The answer must be every line below that contains the string "stima".

[Source data Boundary: Start]

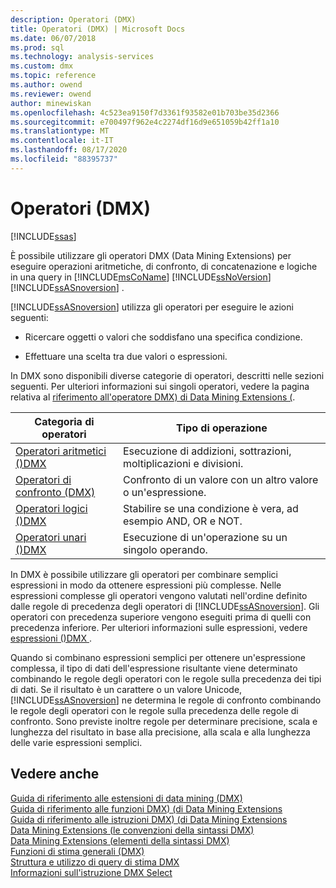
 ```yaml
---
description: Operatori (DMX)
title: Operatori (DMX) | Microsoft Docs
ms.date: 06/07/2018
ms.prod: sql
ms.technology: analysis-services
ms.custom: dmx
ms.topic: reference
ms.author: owend
ms.reviewer: owend
author: minewiskan
ms.openlocfilehash: 4c523ea9150f7d3361f93582e01b703be35d2366
ms.sourcegitcommit: e700497f962e4c2274df16d9e651059b42ff1a10
ms.translationtype: MT
ms.contentlocale: it-IT
ms.lasthandoff: 08/17/2020
ms.locfileid: "88395737"
---
```

# <a name="operators-dmx"></a>Operatori (DMX)
[!INCLUDE[ssas](../includes/applies-to-version/ssas.md)]

  È possibile utilizzare gli operatori DMX (Data Mining Extensions) per eseguire operazioni aritmetiche, di confronto, di concatenazione e logiche in una query in [!INCLUDE[msCoName](../includes/msconame-md.md)] [!INCLUDE[ssNoVersion](../includes/ssnoversion-md.md)] [!INCLUDE[ssASnoversion](../includes/ssasnoversion-md.md)] .  
  
 [!INCLUDE[ssASnoversion](../includes/ssasnoversion-md.md)] utilizza gli operatori per eseguire le azioni seguenti:  
  
-   Ricercare oggetti o valori che soddisfano una specifica condizione.  
  
-   Effettuare una scelta tra due valori o espressioni.  
  
 In DMX sono disponibili diverse categorie di operatori, descritti nelle sezioni seguenti. Per ulteriori informazioni sui singoli operatori, vedere la pagina relativa al [riferimento all'operatore DMX&#41; di Data Mining Extensions &#40;](../dmx/data-mining-extensions-dmx-operator-reference.md).  
  
|Categoria di operatori|Tipo di operazione|  
|-----------------------|-----------------------|  
|[Operatori aritmetici &#40;&#41;DMX ](../dmx/operators-arithmetic.md)|Esecuzione di addizioni, sottrazioni, moltiplicazioni e divisioni.|  
|[Operatori di confronto &#40;DMX&#41;](../dmx/operators-comparison.md)|Confronto di un valore con un altro valore o un'espressione.|  
|[Operatori logici &#40;&#41;DMX ](../dmx/operators-logical.md)|Stabilire se una condizione è vera, ad esempio AND, OR e NOT.|  
|[Operatori unari &#40;&#41;DMX ](../dmx/operators-unary.md)|Esecuzione di un'operazione su un singolo operando.|  
  
 In DMX è possibile utilizzare gli operatori per combinare semplici espressioni in modo da ottenere espressioni più complesse. Nelle espressioni complesse gli operatori vengono valutati nell'ordine definito dalle regole di precedenza degli operatori di [!INCLUDE[ssASnoversion](../includes/ssasnoversion-md.md)]. Gli operatori con precedenza superiore vengono eseguiti prima di quelli con precedenza inferiore. Per ulteriori informazioni sulle espressioni, vedere [espressioni &#40;&#41;DMX ](../dmx/expressions-dmx.md).  
  
 Quando si combinano espressioni semplici per ottenere un'espressione complessa, il tipo di dati dell'espressione risultante viene determinato combinando le regole degli operatori con le regole sulla precedenza dei tipi di dati. Se il risultato è un carattere o un valore Unicode, [!INCLUDE[ssASnoversion](../includes/ssasnoversion-md.md)] ne determina le regole di confronto combinando le regole degli operatori con le regole sulla precedenza delle regole di confronto. Sono previste inoltre regole per determinare precisione, scala e lunghezza del risultato in base alla precisione, alla scala e alla lunghezza delle varie espressioni semplici.  
  
## <a name="see-also"></a>Vedere anche  
 [Guida di riferimento alle estensioni di data mining &#40;DMX&#41;](../dmx/data-mining-extensions-dmx-reference.md)   
 [Guida di riferimento alle funzioni DMX&#41; &#40;di Data Mining Extensions](../dmx/data-mining-extensions-dmx-function-reference.md)   
 [Guida di riferimento alle istruzioni DMX&#41; &#40;di Data Mining Extensions](../dmx/data-mining-extensions-dmx-statements.md)   
 [Data Mining Extensions &#40;le convenzioni della sintassi DMX&#41;](../dmx/data-mining-extensions-dmx-syntax-conventions.md)   
 [Data Mining Extensions &#40;elementi della sintassi DMX&#41;](../dmx/data-mining-extensions-dmx-syntax-elements.md)   
 [Funzioni di stima generali &#40;DMX&#41;](../dmx/general-prediction-functions-dmx.md)   
 [Struttura e utilizzo di query di stima DMX](../dmx/structure-and-usage-of-dmx-prediction-queries.md)   
 [Informazioni sull'istruzione DMX Select](../dmx/understanding-the-dmx-select-statement.md)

[Source data Boundary: End]

*Solution to this exercise*:
 [Funzioni di stima generali &#40;DMX&#41;](../dmx/general-prediction-functions-dmx.md)   
 [Struttura e utilizzo di query di stima DMX](../dmx/structure-and-usage-of-dmx-prediction-queries.md)   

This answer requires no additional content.